I cut down the tomato plant once fall came and it withered, and left the tomato in there for another year.  Much to my surprise and delight, earlier this summer I noticed another tomato sprout growing up from the dirt!  There was only one this time, but I promised myself I’d take good care of it, and maybe this year I’d even get tomatoes!  How exciting would that be?

So I put the pot on a sunny part of our balcony, near the fence, and let our very rainy spring and summer do the watering, until 85 degree days came and I had to take the responsibility of watering it myself.  It looked a little bit pathetic, but I promised myself to take good care of it so it would grow.

A couple weeks before June ended, the apartment management told us that they would be repainting the complex.  They said they would be doing our half of the apartments on June 24, 26, and 27, and the other half of the apartments on July 6, 7 and 8.  They asked us to remove all items from the balconies so this procedure could be done.
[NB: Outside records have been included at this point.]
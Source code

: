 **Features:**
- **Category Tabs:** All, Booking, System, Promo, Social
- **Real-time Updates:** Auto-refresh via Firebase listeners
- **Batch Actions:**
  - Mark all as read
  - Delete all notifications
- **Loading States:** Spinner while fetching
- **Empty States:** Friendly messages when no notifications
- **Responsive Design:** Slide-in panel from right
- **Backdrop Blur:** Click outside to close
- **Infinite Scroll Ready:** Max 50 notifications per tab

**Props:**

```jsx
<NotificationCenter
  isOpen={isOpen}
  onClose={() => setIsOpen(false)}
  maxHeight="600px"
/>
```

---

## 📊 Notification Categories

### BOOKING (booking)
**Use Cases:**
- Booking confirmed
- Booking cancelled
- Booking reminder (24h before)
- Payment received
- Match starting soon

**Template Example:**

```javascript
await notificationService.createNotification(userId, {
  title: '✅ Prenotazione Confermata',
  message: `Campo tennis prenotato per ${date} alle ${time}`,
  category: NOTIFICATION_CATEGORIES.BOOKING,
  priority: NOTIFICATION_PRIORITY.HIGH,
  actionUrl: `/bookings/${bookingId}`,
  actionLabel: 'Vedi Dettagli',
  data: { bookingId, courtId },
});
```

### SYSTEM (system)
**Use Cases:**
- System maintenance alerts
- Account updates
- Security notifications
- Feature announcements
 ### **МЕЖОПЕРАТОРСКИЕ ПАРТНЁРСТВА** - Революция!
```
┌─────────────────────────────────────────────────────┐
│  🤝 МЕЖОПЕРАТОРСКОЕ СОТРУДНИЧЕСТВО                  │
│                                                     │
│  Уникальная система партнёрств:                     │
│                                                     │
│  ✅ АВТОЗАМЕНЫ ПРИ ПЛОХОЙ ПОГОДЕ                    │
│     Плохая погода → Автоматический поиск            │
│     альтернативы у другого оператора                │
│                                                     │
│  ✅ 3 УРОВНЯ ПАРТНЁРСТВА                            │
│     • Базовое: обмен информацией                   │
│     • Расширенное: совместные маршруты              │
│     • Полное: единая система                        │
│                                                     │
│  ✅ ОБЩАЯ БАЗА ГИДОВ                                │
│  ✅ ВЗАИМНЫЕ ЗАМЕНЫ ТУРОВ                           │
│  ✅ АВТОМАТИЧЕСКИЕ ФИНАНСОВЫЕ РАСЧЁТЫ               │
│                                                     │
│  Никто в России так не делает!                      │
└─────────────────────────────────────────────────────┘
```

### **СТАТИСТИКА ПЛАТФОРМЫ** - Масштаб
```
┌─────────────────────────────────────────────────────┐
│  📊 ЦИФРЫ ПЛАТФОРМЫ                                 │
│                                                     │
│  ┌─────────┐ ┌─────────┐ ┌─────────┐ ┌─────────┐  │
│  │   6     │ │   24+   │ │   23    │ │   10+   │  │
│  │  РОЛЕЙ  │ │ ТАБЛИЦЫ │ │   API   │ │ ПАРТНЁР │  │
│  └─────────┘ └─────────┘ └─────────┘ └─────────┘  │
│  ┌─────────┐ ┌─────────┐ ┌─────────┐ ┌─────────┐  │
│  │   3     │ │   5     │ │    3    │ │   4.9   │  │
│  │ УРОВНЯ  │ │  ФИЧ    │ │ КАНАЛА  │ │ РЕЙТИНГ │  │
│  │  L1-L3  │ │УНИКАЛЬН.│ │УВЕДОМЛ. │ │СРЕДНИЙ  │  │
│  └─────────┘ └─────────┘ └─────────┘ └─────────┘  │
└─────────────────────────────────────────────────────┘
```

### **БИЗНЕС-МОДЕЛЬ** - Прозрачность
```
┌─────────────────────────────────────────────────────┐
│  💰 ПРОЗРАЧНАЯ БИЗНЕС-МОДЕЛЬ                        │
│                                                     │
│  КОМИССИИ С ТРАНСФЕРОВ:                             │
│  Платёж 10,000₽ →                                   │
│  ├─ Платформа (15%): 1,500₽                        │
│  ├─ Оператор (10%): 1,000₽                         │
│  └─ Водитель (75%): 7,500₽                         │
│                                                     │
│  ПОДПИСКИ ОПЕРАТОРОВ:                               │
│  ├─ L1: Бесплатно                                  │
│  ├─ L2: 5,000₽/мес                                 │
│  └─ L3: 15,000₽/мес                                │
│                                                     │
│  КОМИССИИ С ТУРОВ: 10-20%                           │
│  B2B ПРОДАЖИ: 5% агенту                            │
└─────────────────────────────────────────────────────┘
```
I removed my tomato plant and three other pots, plus a bag of soil, from the deck and brought them inside.  But June 24, 26, and 27th came and went, and no work was done in our apartment or on any of the others on our side of the complex.  Scratching our heads, my husband and I returned our items to the deck, trusting the apartment management to let us know when they would REALLY be doing the work.

Back on the deck, my tomato plant grew and grew until it got too tall and started bending again.  So I took one of the ties from last year and tied it to the fence again.  I watered it only as often as I remembered, which probably wasn’t enough.  But it grew another 4 inches above the tie, and I began to look forward to seeing little flowers bloom on it again.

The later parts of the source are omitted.